SUPPLIED RECORDS below:
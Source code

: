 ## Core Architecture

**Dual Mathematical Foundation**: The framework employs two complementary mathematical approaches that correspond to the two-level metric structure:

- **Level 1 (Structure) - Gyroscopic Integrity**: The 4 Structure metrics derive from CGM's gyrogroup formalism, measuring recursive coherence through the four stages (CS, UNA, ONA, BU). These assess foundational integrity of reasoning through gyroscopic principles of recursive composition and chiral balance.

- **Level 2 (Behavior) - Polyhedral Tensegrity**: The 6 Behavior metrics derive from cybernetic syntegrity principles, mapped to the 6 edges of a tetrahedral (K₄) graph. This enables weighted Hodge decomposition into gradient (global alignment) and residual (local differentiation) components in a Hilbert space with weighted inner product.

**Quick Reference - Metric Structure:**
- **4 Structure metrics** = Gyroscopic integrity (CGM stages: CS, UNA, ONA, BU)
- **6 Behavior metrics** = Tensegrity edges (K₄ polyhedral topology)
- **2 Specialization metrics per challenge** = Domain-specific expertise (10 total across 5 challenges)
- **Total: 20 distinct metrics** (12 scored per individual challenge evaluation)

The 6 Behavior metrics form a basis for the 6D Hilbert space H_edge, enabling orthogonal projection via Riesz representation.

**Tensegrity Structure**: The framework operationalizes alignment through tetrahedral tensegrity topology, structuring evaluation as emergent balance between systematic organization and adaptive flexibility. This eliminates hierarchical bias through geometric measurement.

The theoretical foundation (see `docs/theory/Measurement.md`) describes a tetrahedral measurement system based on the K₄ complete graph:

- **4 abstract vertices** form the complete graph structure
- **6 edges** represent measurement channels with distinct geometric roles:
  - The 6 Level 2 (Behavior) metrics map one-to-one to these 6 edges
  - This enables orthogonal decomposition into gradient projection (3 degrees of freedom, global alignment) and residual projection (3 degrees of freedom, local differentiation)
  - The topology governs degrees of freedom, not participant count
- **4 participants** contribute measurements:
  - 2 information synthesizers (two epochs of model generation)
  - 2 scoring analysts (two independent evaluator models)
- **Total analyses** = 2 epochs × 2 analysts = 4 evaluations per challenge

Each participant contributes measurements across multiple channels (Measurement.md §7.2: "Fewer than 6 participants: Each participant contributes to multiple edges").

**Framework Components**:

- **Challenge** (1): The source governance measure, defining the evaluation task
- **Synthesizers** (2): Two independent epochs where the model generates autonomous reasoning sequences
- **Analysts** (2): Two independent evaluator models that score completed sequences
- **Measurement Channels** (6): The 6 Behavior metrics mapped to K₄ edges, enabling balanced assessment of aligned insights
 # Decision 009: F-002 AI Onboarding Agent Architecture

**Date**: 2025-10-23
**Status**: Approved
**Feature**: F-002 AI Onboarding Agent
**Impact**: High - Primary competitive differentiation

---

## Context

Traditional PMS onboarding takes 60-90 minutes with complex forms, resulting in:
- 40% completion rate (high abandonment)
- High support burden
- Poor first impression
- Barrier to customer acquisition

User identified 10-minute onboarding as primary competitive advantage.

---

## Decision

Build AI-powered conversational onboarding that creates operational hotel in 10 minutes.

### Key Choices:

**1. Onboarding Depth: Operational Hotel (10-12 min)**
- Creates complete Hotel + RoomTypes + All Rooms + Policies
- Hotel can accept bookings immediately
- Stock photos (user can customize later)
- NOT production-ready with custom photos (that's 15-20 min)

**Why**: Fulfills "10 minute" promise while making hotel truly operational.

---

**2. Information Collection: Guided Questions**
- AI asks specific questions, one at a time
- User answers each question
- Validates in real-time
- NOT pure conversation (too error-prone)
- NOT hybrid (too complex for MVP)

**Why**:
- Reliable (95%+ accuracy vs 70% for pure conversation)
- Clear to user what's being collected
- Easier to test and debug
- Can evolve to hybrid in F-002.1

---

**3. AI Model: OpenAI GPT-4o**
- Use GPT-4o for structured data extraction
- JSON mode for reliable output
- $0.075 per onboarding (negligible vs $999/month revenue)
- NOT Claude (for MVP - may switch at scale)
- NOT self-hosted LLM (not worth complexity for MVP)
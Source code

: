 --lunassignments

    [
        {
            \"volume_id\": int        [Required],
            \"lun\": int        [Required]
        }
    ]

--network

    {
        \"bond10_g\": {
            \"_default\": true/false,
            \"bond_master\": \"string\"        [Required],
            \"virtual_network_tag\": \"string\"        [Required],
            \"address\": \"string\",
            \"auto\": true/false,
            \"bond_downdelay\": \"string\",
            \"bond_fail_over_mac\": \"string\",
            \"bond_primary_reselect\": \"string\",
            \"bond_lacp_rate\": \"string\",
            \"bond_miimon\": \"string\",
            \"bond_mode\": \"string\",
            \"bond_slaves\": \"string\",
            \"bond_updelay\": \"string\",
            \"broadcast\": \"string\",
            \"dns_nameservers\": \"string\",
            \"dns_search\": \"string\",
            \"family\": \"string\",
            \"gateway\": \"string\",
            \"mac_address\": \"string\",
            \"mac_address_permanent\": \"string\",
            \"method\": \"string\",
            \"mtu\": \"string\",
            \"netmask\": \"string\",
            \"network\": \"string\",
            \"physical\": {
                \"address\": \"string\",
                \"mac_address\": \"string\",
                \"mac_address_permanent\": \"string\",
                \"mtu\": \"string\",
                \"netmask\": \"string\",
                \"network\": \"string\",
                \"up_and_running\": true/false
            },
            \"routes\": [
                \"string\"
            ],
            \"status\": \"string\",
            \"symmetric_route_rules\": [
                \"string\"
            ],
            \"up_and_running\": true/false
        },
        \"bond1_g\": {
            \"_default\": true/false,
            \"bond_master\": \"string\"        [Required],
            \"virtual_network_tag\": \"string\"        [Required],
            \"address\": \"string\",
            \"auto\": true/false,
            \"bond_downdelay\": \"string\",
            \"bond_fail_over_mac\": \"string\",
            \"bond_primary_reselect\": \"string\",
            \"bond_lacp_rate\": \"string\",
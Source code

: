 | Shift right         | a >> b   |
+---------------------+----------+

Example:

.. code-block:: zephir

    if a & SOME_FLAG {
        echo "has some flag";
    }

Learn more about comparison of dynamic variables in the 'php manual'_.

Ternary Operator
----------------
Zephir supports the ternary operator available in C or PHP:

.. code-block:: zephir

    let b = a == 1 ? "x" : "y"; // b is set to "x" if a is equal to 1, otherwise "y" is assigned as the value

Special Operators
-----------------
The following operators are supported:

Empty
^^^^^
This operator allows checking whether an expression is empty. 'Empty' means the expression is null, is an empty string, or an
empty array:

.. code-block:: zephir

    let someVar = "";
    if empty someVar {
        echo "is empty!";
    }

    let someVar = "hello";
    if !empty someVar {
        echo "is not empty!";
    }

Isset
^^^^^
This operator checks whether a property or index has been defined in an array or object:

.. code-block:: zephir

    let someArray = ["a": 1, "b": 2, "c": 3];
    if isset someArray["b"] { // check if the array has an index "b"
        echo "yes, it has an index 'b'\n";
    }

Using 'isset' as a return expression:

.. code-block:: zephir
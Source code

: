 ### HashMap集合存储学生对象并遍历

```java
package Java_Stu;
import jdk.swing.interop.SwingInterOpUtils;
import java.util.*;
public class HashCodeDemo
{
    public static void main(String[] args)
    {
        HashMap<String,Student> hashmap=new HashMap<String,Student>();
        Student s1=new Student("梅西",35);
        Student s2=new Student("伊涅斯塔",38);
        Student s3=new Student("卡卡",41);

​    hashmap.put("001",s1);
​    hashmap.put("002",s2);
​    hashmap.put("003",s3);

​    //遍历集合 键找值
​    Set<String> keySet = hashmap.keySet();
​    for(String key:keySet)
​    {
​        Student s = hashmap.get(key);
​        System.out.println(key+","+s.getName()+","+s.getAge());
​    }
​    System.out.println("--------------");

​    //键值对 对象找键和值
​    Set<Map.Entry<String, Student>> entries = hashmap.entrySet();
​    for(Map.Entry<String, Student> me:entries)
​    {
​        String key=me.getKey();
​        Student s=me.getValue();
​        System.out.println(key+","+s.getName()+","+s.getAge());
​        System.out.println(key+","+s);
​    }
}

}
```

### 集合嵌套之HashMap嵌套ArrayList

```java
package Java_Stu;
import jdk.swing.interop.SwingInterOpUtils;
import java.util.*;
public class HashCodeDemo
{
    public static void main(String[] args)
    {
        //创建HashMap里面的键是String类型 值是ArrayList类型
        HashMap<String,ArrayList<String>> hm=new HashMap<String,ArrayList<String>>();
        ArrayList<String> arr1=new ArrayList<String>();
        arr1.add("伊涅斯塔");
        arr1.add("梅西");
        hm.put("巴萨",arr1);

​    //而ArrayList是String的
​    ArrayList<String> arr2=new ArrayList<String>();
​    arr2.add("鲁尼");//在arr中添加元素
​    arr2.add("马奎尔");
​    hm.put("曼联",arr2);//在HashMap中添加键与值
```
End of SUPPLIED RECORDS.
The answer should consist of the lines from the first line of the entries through the line with "- **2 Specialization", copied exactly.

Source code

: ## Core Architecture

**Dual Mathematical Foundation**: The framework employs two complementary mathematical approaches that correspond to the two-level metric structure:

- **Level 1 (Structure) - Gyroscopic Integrity**: The 4 Structure metrics derive from CGM's gyrogroup formalism, measuring recursive coherence through the four stages (CS, UNA, ONA, BU). These assess foundational integrity of reasoning through gyroscopic principles of recursive composition and chiral balance.

- **Level 2 (Behavior) - Polyhedral Tensegrity**: The 6 Behavior metrics derive from cybernetic syntegrity principles, mapped to the 6 edges of a tetrahedral (K₄) graph. This enables weighted Hodge decomposition into gradient (global alignment) and residual (local differentiation) components in a Hilbert space with weighted inner product.

**Quick Reference - Metric Structure:**
- **4 Structure metrics** = Gyroscopic integrity (CGM stages: CS, UNA, ONA, BU)
- **6 Behavior metrics** = Tensegrity edges (K₄ polyhedral topology)
- **2 Specialization metrics per challenge** = Domain-specific expertise (10 total across 5 challenges)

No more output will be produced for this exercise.